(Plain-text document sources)
════
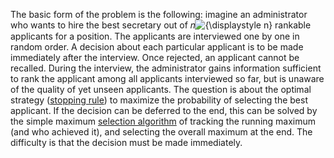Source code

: The basic form of the problem is the following: imagine an administrator who wants to hire the best secretary out of 𝑛![{\displaystyle n}](https://wikimedia.org/api/rest_v1/media/math/render/svg/a601995d55609f2d9f5e233e36fbe9ea26011b3b) rankable applicants for a position. The applicants are interviewed one by one in random order. A decision about each particular applicant is to be made immediately after the interview. Once rejected, an applicant cannot be recalled. During the interview, the administrator gains information sufficient to rank the applicant among all applicants interviewed so far, but is unaware of the quality of yet unseen applicants. The question is about the optimal strategy ([stopping rule](https://en.wikipedia.org/wiki/Stopping_rule "Stopping rule")) to maximize the probability of selecting the best applicant. If the decision can be deferred to the end, this can be solved by the simple maximum [selection algorithm](https://en.wikipedia.org/wiki/Selection_algorithm "Selection algorithm") of tracking the running maximum (and who achieved it), and selecting the overall maximum at the end. The difficulty is that the decision must be made immediately.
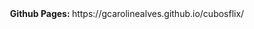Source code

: <div align="center"><strong>Github Pages: </strong>https://gcarolinealves.github.io/cubosflix/</div>
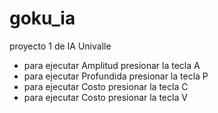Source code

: # goku_ia
proyecto 1  de IA Univalle

- para ejecutar Amplitud presionar la tecla A 
- para ejecutar Profundida presionar la tecla P 
- para ejecutar Costo presionar la tecla C
- para ejecutar Costo presionar la tecla V
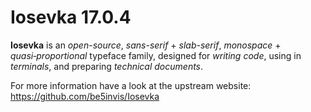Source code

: # Iosevka 17.0.4
**Iosevka** is an *open-source*, *sans-serif* + *slab-serif*, *monospace* + *quasi‑proportional* typeface family, designed for *writing code*, using in *terminals*, and preparing *technical documents*.

For more information have a look at the upstream website: https://github.com/be5invis/Iosevka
════
* [Required work] When a line in the data above contains the string "Iosevka", copy that line.

* [Exercise result]
: # Iosevka 17.0.4
**Iosevka** is an *open-source*, *sans-serif* + *slab-serif*, *monospace* + *quasi‑proportional* typeface family, designed for *writing code*, using in *terminals*, and preparing *technical documents*.
For more information have a look at the upstream website: https://github.com/be5invis/Iosevka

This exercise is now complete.